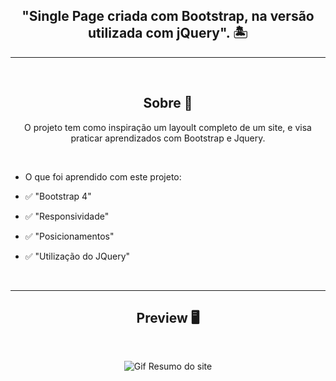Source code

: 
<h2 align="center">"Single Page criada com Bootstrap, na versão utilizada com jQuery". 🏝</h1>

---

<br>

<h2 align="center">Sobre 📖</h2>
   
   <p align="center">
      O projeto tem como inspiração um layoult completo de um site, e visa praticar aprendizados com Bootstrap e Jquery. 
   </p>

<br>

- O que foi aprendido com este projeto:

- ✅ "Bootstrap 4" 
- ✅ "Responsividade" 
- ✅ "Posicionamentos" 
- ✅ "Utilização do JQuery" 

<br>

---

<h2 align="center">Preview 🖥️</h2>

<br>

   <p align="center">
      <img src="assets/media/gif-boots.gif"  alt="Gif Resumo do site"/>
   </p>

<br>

...

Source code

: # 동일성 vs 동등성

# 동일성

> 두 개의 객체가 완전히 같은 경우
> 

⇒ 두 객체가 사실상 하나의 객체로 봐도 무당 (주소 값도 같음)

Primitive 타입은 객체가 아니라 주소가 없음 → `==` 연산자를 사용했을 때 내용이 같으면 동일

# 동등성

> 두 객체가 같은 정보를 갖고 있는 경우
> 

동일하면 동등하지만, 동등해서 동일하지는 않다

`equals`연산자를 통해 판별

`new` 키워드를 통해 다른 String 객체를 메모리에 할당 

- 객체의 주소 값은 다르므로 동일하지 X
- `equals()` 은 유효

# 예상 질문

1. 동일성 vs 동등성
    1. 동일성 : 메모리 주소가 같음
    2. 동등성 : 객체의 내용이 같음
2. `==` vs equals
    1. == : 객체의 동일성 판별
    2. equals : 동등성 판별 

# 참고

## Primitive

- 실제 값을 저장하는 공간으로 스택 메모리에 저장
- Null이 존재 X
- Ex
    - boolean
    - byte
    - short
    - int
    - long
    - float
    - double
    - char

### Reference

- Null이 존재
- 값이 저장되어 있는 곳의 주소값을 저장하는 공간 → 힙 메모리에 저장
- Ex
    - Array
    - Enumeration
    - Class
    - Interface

Assigned task:
From the entries above, print the lines beginning at the one with "2. equals : 동등성 판별" and stopping after the one with "- Interface", exactly as written and with nothing else.

Exercise output:
    2. equals : 동등성 판별 

# 참고

## Primitive

- 실제 값을 저장하는 공간으로 스택 메모리에 저장
- Null이 존재 X
- Ex
    - boolean
    - byte
    - short
    - int
    - long
    - float
    - double
    - char

### Reference

- Null이 존재
- 값이 저장되어 있는 곳의 주소값을 저장하는 공간 → 힙 메모리에 저장
- Ex
    - Array
    - Enumeration
    - Class
    - Interface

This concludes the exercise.